**** Records for processing ****

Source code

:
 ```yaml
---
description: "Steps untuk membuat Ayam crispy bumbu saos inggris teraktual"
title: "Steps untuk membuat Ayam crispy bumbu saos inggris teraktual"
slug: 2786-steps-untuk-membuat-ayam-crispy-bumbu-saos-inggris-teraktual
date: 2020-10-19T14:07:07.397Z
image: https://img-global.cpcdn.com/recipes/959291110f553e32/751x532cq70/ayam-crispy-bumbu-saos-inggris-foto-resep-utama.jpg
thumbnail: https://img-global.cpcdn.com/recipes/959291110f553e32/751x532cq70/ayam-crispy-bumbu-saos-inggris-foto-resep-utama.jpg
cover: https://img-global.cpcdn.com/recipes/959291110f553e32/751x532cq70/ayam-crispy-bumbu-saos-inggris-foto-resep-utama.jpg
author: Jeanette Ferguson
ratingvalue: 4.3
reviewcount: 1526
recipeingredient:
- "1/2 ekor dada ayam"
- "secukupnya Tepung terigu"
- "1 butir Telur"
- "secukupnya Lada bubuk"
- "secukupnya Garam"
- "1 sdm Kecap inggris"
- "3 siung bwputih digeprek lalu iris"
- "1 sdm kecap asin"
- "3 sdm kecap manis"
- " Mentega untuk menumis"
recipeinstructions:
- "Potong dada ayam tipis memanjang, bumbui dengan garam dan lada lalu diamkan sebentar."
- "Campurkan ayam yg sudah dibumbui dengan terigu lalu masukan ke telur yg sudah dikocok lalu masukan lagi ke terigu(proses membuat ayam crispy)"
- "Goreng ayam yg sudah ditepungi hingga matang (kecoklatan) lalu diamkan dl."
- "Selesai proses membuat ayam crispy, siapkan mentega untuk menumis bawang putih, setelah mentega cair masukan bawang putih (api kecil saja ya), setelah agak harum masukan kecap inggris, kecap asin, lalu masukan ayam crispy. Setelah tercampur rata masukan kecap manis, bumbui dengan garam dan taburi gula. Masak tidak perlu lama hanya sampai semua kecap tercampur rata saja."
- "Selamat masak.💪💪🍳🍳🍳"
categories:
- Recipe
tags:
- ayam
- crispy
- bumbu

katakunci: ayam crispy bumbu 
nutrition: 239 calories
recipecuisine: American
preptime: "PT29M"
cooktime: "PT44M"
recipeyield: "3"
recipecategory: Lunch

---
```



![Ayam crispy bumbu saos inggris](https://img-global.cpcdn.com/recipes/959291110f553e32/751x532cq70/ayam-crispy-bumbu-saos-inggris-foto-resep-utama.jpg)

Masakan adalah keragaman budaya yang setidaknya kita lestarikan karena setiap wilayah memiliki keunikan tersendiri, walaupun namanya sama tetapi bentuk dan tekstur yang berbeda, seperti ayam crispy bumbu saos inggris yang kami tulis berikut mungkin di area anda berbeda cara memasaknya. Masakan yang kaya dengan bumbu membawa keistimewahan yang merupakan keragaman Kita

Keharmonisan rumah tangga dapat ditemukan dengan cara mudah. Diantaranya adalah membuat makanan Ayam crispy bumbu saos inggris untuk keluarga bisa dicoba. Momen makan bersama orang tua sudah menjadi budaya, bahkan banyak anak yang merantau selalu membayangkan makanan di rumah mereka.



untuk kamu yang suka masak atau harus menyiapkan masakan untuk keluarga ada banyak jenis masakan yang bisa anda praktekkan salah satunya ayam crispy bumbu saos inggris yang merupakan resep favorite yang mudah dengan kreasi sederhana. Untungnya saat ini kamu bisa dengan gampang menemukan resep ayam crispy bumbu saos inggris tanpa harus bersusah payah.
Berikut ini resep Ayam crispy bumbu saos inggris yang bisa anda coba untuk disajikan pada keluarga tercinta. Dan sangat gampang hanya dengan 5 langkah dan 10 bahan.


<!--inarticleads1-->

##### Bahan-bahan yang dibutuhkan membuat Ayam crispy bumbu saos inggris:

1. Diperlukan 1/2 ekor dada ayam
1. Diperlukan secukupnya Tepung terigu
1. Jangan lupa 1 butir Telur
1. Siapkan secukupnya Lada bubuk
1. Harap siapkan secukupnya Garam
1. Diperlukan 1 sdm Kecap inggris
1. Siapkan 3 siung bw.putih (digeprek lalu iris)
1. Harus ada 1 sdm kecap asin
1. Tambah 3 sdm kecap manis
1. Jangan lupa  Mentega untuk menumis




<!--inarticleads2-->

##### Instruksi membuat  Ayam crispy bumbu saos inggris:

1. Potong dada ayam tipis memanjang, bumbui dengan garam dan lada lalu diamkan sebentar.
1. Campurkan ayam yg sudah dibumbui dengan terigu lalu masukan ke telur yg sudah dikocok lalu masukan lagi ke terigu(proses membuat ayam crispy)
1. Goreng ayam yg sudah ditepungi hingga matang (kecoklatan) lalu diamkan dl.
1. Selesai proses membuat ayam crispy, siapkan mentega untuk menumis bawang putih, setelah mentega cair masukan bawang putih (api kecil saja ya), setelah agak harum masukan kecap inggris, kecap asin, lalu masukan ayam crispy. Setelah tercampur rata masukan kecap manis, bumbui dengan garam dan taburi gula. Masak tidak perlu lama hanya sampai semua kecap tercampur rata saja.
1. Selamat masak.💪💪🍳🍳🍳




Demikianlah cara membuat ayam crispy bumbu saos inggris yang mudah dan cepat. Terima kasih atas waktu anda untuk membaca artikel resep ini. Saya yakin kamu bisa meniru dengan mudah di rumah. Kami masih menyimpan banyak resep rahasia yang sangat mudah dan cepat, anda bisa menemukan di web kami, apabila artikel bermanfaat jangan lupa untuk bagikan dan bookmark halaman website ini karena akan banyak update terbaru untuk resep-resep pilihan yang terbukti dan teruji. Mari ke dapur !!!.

****
**** Records for processing ****

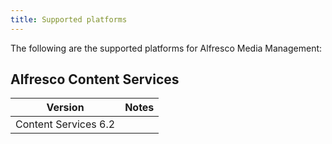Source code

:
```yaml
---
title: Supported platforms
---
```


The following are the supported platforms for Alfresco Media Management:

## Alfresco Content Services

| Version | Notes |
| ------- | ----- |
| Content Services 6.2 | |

****

- _Exercise description_
Please transcribe only the lines in the records above running from the line that has "1. Siapkan 3" through the line that has "1. Selamat masak.💪💪🍳🍳🍳", both included, exactly as they appear.

- _Result of the exercise_
1. Siapkan 3 siung bw.putih (digeprek lalu iris)
1. Harus ada 1 sdm kecap asin
1. Tambah 3 sdm kecap manis
1. Jangan lupa  Mentega untuk menumis




<!--inarticleads2-->

##### Instruksi membuat  Ayam crispy bumbu saos inggris:

1. Potong dada ayam tipis memanjang, bumbui dengan garam dan lada lalu diamkan sebentar.
1. Campurkan ayam yg sudah dibumbui dengan terigu lalu masukan ke telur yg sudah dikocok lalu masukan lagi ke terigu(proses membuat ayam crispy)
1. Goreng ayam yg sudah ditepungi hingga matang (kecoklatan) lalu diamkan dl.
1. Selesai proses membuat ayam crispy, siapkan mentega untuk menumis bawang putih, setelah mentega cair masukan bawang putih (api kecil saja ya), setelah agak harum masukan kecap inggris, kecap asin, lalu masukan ayam crispy. Setelah tercampur rata masukan kecap manis, bumbui dengan garam dan taburi gula. Masak tidak perlu lama hanya sampai semua kecap tercampur rata saja.
1. Selamat masak.💪💪🍳🍳🍳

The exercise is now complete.